Il medium è il massaggio (1967) di Marshall McLuhan (1911-1980) è uno dei testi più importanti sulla comunicazione pubblicati nel XX secolo. In esso viene sostenuto che il mezzo della comunicazione non è mai neutrale, ma interviene nelle interazioni sociali modificando comportamenti e modi di pensare e strutturando la mente in modi determinati. Questa conclusione è ancora valida oggi: basti pensare alle modalità comunicative imposte da Facebook e alle differenze rispetto a strumenti come il vecchio telefono. Non si tratta solo di un mezzo di comunicazione diverso, ma di un modo completamente nuovo di “vivere” la comunicazione.

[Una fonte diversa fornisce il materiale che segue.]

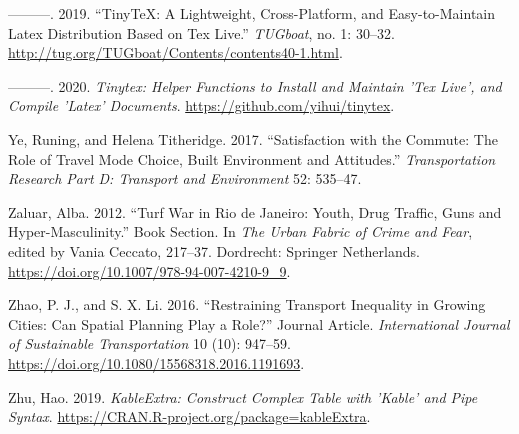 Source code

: \documentclass[]{elsarticle} %
\begin{document}
\leavevmode\hypertarget{ref-Xie2019tinytex}{}%
---------. 2019. ``TinyTeX: A Lightweight, Cross-Platform, and
Easy-to-Maintain Latex Distribution Based on Tex Live.'' \emph{TUGboat},
no. 1: 30--32. \url{http://tug.org/TUGboat/Contents/contents40-1.html}.

\leavevmode\hypertarget{ref-Xie2020tinytex}{}%
---------. 2020. \emph{Tinytex: Helper Functions to Install and Maintain
'Tex Live', and Compile 'Latex' Documents}.
\url{https://github.com/yihui/tinytex}.

\leavevmode\hypertarget{ref-ye2017satisfaction}{}%
Ye, Runing, and Helena Titheridge. 2017. ``Satisfaction with the
Commute: The Role of Travel Mode Choice, Built Environment and
Attitudes.'' \emph{Transportation Research Part D: Transport and
Environment} 52: 535--47.

\leavevmode\hypertarget{ref-Zaluar2012turf}{}%
Zaluar, Alba. 2012. ``Turf War in Rio de Janeiro: Youth, Drug Traffic,
Guns and Hyper-Masculinity.'' Book Section. In \emph{The Urban Fabric of
Crime and Fear}, edited by Vania Ceccato, 217--37. Dordrecht: Springer
Netherlands. \url{https://doi.org/10.1007/978-94-007-4210-9_9}.

\leavevmode\hypertarget{ref-Zhao2016restraining}{}%
Zhao, P. J., and S. X. Li. 2016. ``Restraining Transport Inequality in
Growing Cities: Can Spatial Planning Play a Role?'' Journal Article.
\emph{International Journal of Sustainable Transportation} 10 (10):
947--59. \url{https://doi.org/10.1080/15568318.2016.1191693}.

\leavevmode\hypertarget{ref-Zhu2019kableextra}{}%
Zhu, Hao. 2019. \emph{KableExtra: Construct Complex Table with 'Kable'
and Pipe Syntax}. \url{https://CRAN.R-project.org/package=kableExtra}.
\end{document}
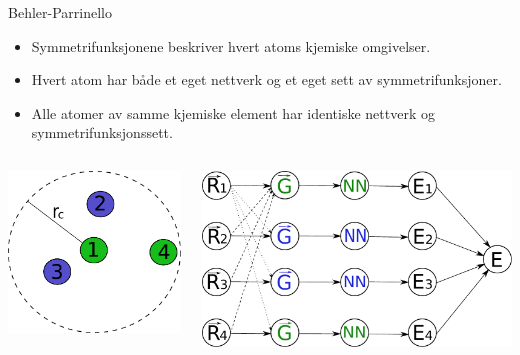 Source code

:\documentclass{beamer}
\begin{document}
\begin{frame}{Behler-Parrinello}

\begin{itemize}
 \item Symmetrifunksjonene beskriver hvert atoms kjemiske omgivelser. 
 \item Hvert atom har både et eget nettverk og et eget sett av symmetrifunksjoner.  
 \item Alle atomer av samme kjemiske element har identiske nettverk og symmetrifunksjonssett. 
\end{itemize}

\begin{columns}[c] %
  \begin{column}[c]{0.35\linewidth} %
   \centering
   \includegraphics[width=\linewidth]{../Figures/Presentation/cutoffSphere.pdf}
  \end{column}
  \begin{column}[c]{0.65\linewidth} %
   \includegraphics[width=\linewidth]{../Figures/Presentation/BehlerParrinello.pdf}
  \end{column}
\end{columns}

\end{frame}
\end{document}
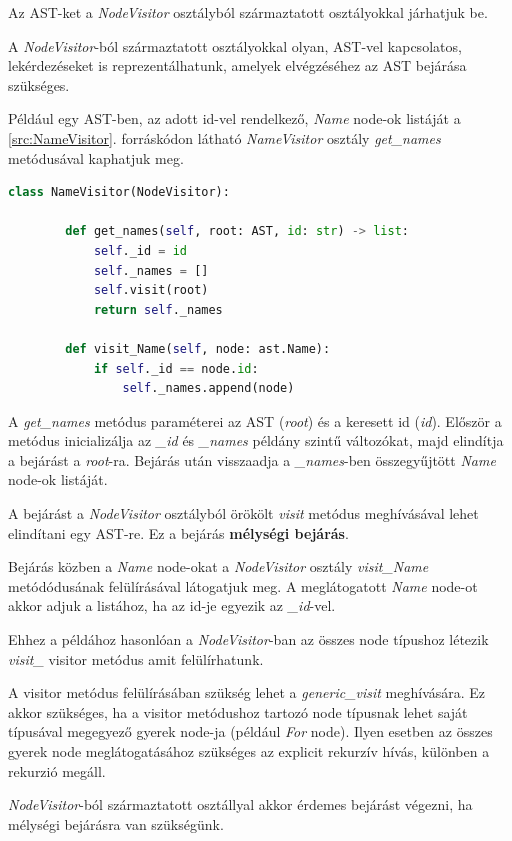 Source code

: Az AST-ket a \emph{NodeVisitor} osztályból származtatott osztályokkal járhatjuk be.

A \emph{NodeVisitor}-ból származtatott osztályokkal olyan, AST-vel kapcsolatos,
lekérdezéseket is reprezentálhatunk, amelyek elvégzéséhez az AST bejárása szükséges.

Például egy AST-ben, az adott id-vel rendelkező, \emph{Name} node-ok listáját
a \ref{src:NameVisitor}. forráskódon látható \emph{NameVisitor} osztály
\emph{get\_names} metódusával kaphatjuk meg.

\begin{lstlisting}[language={Python}]
	class NameVisitor(NodeVisitor):
		
		def get_names(self, root: AST, id: str) -> list:
			self._id = id
			self._names = []
			self.visit(root)
			return self._names
		
		def visit_Name(self, node: ast.Name):
			if self._id == node.id:
				self._names.append(node)
\end{lstlisting}

A \emph{get\_names} metódus paraméterei az AST (\emph{root}) és a keresett id (\emph{id}).
Először a metódus inicializálja az \emph{\_id} és \emph{\_names} példány szintű változókat,
majd elindítja a bejárást a \emph{root}-ra.
Bejárás után visszaadja a \emph{\_names}-ben összegyűjtött \emph{Name} node-ok listáját.

A bejárást a \emph{NodeVisitor} osztályból örökölt \emph{visit} metódus meghívásával
lehet elindítani egy AST-re. Ez a bejárás \textbf{mélységi bejárás}.

Bejárás közben a \emph{Name} node-okat a \emph{NodeVisitor} osztály \emph{visit\_Name}
metódódusának felülírásával látogatjuk meg.
A meglátogatott \emph{Name} node-ot akkor adjuk a listához,
ha az id-je egyezik az \emph{\_id}-vel.

Ehhez a példához hasonlóan a \emph{NodeVisitor}-ban az összes node típushoz
létezik \emph{visit\_<node-class>} visitor metódus amit felülírhatunk.

A visitor metódus felülírásában szükség lehet a \emph{generic\_visit} meghívására.
Ez akkor szükséges, ha a visitor metódushoz tartozó node típusnak
lehet saját típusával megegyező gyerek node-ja (például \emph{For} node).
Ilyen esetben az összes gyerek node meglátogatásához szükséges az explicit rekurzív hívás,
különben a rekurzió megáll.

\emph{NodeVisitor}-ból származtatott osztállyal akkor érdemes bejárást végezni,
ha mélységi bejárásra van szükségünk.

Detto questo, molte persone si sono chieste il motivo di un titolo così originale. La risposta è tanto semplice quanto spiazzante: un errore di stampa. Lo rivela il figlio di Marshall McLuhan, Eric, in una pagina del sito www.marshallmcluhan.com.

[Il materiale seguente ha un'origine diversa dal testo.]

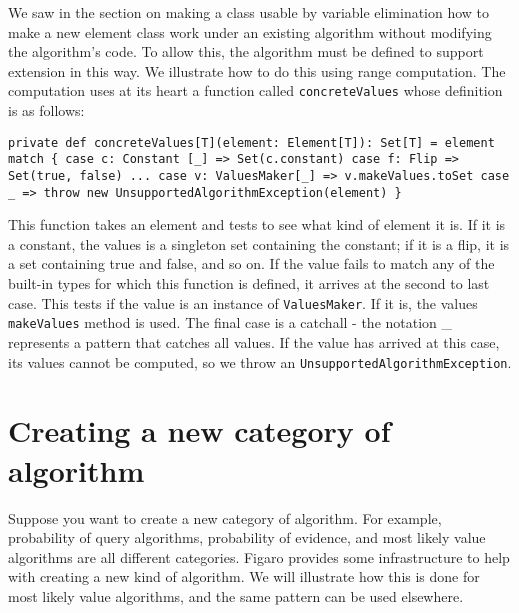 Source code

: We saw in the section on making a class usable by variable elimination how to make a new element class work under an existing algorithm without modifying the algorithm's code. To allow this, the algorithm must be defined to support extension in this way. We illustrate how to do this using range computation. The computation uses at its heart a function called \texttt{concreteValues} whose definition is as follows:


\begin{flushleft}
\texttt{private def concreteValues[T](element: Element[T]): Set[T] =
element match \{
\newline \tab case c: Constant [\_] => Set(c.constant)
\newline \tab case f: Flip => Set(true, false)
\newline \tab ...
\newline \tab case v: ValuesMaker[\_] => v.makeValues.toSet
\newline \tab case \_ => throw new UnsupportedAlgorithmException(element)
\newline \}
}
\end{flushleft}

This function takes an element and tests to see what kind of element it is. If it is a constant, the values is a singleton set containing the constant; if it is a flip, it is a set containing true and false, and so on. If the value fails to match any of the built-in types for which this function is defined, it arrives at the second to last case. This tests if the value is an instance of \texttt{ValuesMaker}. If it is, the values \texttt{makeValues} method is used. The final case is a catchall - the notation \_ represents a pattern that catches all values. If the value has arrived at this case, its values cannot be computed, so we throw an \texttt{UnsupportedAlgorithmException}.

\section{Creating a new category of algorithm}

Suppose you want to create a new category of algorithm. For example, probability of query algorithms, probability of evidence, and most likely value algorithms are all different categories. Figaro provides some infrastructure to help with creating a new kind of algorithm. We will illustrate how this is done for most likely value algorithms, and the same pattern can be used elsewhere.

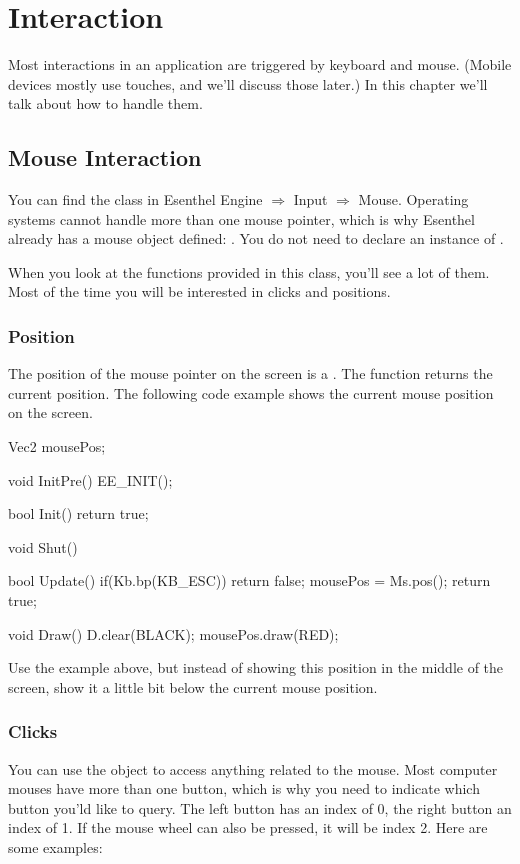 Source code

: \chapter{Interaction}
Most interactions in an application are triggered by keyboard and mouse. (Mobile devices mostly use touches, and we'll discuss those later.) In this chapter we'll talk about how to handle them.

\section{Mouse Interaction}
You can find the class  in Esenthel Engine $\Rightarrow$ Input $\Rightarrow$ Mouse. Operating systems cannot handle more than one mouse pointer, which is why Esenthel already has a mouse object defined: . You do not need to declare an instance of .

When you look at the functions provided in this class, you'll see a lot of them. Most of the time you will be interested in clicks and positions.

\subsection{Position}
The position of the mouse pointer on the screen is a . The function  returns the current position. The following code example shows the current mouse position on the screen. 


\begin{code}
Vec2 mousePos;

void InitPre()
{
   EE_INIT();
}

bool Init()
{   
   return true;
}

void Shut() {}

bool Update()
{
   if(Kb.bp(KB_ESC)) return false;  
   mousePos = Ms.pos();  
   return true;
}

void Draw()
{
   D.clear(BLACK);
   mousePos.draw(RED);
}
\end{code}

\begin{exercise}
Use the example above, but instead of showing this position in the middle of the screen, show it a little bit below the current mouse position.
\end{exercise} 

\subsection{Clicks}
You can use the  object to access anything related to the mouse. Most computer mouses have more than one button, which is why you need to indicate which button you'ld like to query. The left button has an index of 0, the right button an index of 1. If the mouse wheel can also be pressed, it will be index 2. Here are some examples:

Domanda: «Perché il titolo del libro è Il medium è il massaggio invece di Il medium è il messaggio?
Risposta di Eric: «In realtà, il titolo è un errore. Quando il tipografo ci fece avere il libro, la parola stampata sulla copertina era “Massaggio” proprio come adesso. Avrebbe dovuto essere Il medium è il messaggio, ma il tipografo commise un errore. Quando Marshall se ne rese conto, esclamò: “Lasciamolo! È ottimo, centra perfettamente il bersaglio”».

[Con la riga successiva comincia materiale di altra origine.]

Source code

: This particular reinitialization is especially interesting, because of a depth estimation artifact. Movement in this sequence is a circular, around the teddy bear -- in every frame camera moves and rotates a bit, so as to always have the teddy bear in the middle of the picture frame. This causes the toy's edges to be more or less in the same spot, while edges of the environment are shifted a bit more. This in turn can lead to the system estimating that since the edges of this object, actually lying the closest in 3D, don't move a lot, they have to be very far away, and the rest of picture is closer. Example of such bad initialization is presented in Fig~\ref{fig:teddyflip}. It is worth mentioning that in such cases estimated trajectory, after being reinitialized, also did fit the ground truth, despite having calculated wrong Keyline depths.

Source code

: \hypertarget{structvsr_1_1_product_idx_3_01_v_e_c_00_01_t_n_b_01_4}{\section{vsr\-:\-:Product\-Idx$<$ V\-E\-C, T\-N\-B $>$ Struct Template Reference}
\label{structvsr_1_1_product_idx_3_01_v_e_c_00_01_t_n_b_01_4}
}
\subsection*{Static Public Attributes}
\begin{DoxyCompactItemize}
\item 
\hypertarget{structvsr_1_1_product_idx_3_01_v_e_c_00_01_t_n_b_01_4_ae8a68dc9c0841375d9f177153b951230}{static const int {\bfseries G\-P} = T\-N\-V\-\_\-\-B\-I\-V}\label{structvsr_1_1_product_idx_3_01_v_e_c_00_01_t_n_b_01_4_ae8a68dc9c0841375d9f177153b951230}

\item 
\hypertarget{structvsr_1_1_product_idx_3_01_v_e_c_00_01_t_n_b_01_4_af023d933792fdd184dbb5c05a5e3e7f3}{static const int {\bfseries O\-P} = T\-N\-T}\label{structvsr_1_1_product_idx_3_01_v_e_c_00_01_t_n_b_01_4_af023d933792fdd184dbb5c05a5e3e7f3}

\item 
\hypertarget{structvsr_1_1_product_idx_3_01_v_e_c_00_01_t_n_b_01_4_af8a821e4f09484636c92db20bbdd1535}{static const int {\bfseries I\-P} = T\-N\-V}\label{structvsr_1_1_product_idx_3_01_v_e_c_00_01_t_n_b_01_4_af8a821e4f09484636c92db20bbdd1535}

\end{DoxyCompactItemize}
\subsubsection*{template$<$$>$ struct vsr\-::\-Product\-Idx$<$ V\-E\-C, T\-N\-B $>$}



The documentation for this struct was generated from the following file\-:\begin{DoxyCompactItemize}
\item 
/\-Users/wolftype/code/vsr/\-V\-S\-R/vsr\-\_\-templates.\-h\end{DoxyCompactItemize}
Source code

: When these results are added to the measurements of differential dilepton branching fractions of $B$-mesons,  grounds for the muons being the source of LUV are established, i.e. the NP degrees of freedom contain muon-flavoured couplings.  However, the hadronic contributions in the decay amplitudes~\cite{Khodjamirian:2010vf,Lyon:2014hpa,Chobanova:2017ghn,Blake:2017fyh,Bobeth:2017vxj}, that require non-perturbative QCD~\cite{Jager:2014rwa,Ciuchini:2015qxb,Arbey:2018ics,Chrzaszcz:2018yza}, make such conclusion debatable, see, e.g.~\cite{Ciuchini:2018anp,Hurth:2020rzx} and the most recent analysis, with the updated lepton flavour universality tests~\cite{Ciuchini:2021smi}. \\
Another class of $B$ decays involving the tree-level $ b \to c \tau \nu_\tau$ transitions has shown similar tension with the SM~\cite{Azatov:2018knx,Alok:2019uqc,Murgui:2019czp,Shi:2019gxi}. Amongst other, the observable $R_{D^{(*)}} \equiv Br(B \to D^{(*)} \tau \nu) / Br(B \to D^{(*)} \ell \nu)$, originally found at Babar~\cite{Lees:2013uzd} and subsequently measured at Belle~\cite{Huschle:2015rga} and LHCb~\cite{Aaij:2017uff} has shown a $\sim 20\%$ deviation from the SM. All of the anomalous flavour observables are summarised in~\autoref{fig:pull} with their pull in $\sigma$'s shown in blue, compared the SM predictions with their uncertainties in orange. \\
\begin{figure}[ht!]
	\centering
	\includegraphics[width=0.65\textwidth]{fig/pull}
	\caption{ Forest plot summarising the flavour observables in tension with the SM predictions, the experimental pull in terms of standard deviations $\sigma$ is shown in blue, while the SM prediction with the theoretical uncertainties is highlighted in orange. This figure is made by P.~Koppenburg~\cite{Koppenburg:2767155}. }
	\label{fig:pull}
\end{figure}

E così fu, infatti, considerando l’influenza che il libro ha avuto su generazioni di massmediologi.
Secondo Eric McLuhan, i titoli (quello esatto e quello sbagliato) si prestano a interessanti interpretazioni, ognuna delle quali rende correttamente, seppure da angolazioni diverse, il senso del libro. Infatti, message (“messaggio”) può essere letto anche come Mess Age (“Età della confusione”), mentre massage (“massaggio”) può essere letto anche come Mass Age (“Età delle masse”).
Al di là dei giochi di parole, la vicenda del libro di Marshall McLuhan dimostra come, a volte, un errore di stampa possa essere sfruttato a scopo pubblicitario, ma anche per “allargare la mente” esponendola a significati ulteriori che, forse, in assenza dell’errore, non sarebbero emersi.